Entonces Bollacher, estimulado por mi renuncia a aceptar el desafío de Schulz, corrió hacia mí.

—¿Por qué no vuelves a Palestina, de donde procedes? —gritó, y sacando del bolsillo un pequeño rectángulo de papel impreso lo humedeció con la lengua y lo pegó sobre el pupitre, frente a mí. Decía: «Los judíos han arruinado Alemania. ¡Pueblo, despierta!».

—¡Quítalo de ahí! —exclamé.

—Quítalo tú mismo —respondió—, pero escúchame bien: si lo haces te romperé todos los huesos.

Ese era el momento crítico. La mayoría de los chicos, incluido Konradin, se levantaron para observar lo que iba a ocurrir. Ahora estaba tan asustado que no podía vacilar. Debía actuar o reventar. Le pegué a Bollacher en la cara con todas mis fuerzas. Se tambaleó y luego arremetió contra mí. Ninguno de los dos era un experto y fue una pelea desordenada… sí, pero también fue una contienda entre un nazi y un judío, y yo defendía la buena causa.

La convicción apasionada de que mi causa era la justa no me habría bastado para salir bien parado si Bollacher, al lanzarme un puñetazo que yo esquivé, no hubiera tropezado y se hubiera atascado entre dos pupitres en el preciso instante en que entraba el mismísimo Pompetzki. Bollacher se puso en pie. Me señaló, mientras las lágrimas de mortificación rodaban por sus mejillas, y dijo:

—Schwarz me atacó.

Pompetzki me miró.

—¿Por qué golpeaste a Bollacher?

—Porque me insultó —respondí, temblando por efecto de la rabia y la tensión.

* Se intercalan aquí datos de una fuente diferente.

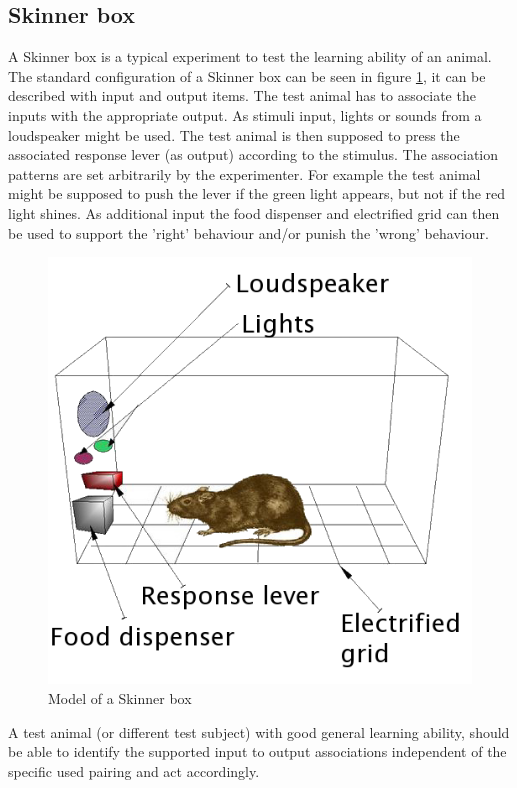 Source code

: \documentclass[12pt,twoside]{article}
\theoremstyle{plain}
\theoremstyle{definition}
\theoremstyle{remark}
\begin{document}
\subsection{Skinner box}
\label{skinner}
A Skinner box is a typical experiment to test the learning ability of an animal.
The standard configuration of a Skinner box can be seen in figure \ref{fig:skinner}, it can be described with input and output items.
The test animal has to associate the inputs with the appropriate output.
As stimuli input, lights or sounds from a loudspeaker might be used. The test animal is then supposed to press the associated response lever (as output) according to the stimulus.
The association patterns are set arbitrarily by the experimenter. For example the test animal might be supposed to push the lever if the green light appears, but not if the red light shines.
As additional input the food dispenser and electrified grid can then be used to support the 'right' behaviour and/or punish the 'wrong' behaviour.

\begin{figure}[h]
	\begin{center}
		\includegraphics[width=.43\textwidth]{Skinner_box_scheme_01.png}
	\end{center}
	\vspace*{-0.5cm}
	\caption[Model of a Skinner box]{Model of a Skinner box \footnotemark}
	\label{fig:skinner}
\end{figure}

A test animal (or different test subject) with good general learning ability, should be able to identify the supported input to output associations independent of the specific used pairing and act accordingly.
\end{document}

—¿Te insultó? ¿Qué te dijo? —preguntó Pompetzki con voz suave.

—Me dijo que volviera a Palestina.

—Oh, ya veo —comentó Pompetzki, sonriendo—. ¡Pero eso no es un insulto, mi querido Schwarz! Es un consejo sano y cordial. Sentaos, los dos. Si queréis pelear, hacedlo fuera de clase hasta que os hartéis. Pero recuerda, Bollacher, que debes ser paciente. Pronto se resolverán todos nuestros problemas. Y ahora, volvamos a la lección de Historia.

Cuando atardeció y llegó la hora de volver a casa, esperé a que se fueran todos. Todavía me alimentaba una vaga esperanza de que él me estuviera aguardando, de que me ayudara, de que me consolara, precisamente cuando más lo necesitaba. Pero cuando salí, la calle estaba tan fría y desierta como la playa en un día de invierno.

A partir de entonces le eludí. Si lo hubieran visto conmigo eso sólo habría servido para abochornarlo y esperaba que estuviera agradecido por mi decisión. Ahora me hallaba solo. Casi nadie me hablaba. Max Músculos, que había adoptado la costumbre de lucir una pequeña svástica de plata sobre la chaqueta, ya no me pedía que demostrara mis dotes para la gimnasia. Incluso los antiguos profesores parecían haberme olvidado. Había comenzado el largo y cruel proceso de desarraigo, y las luces que me habían guiado ya se habían amortiguado.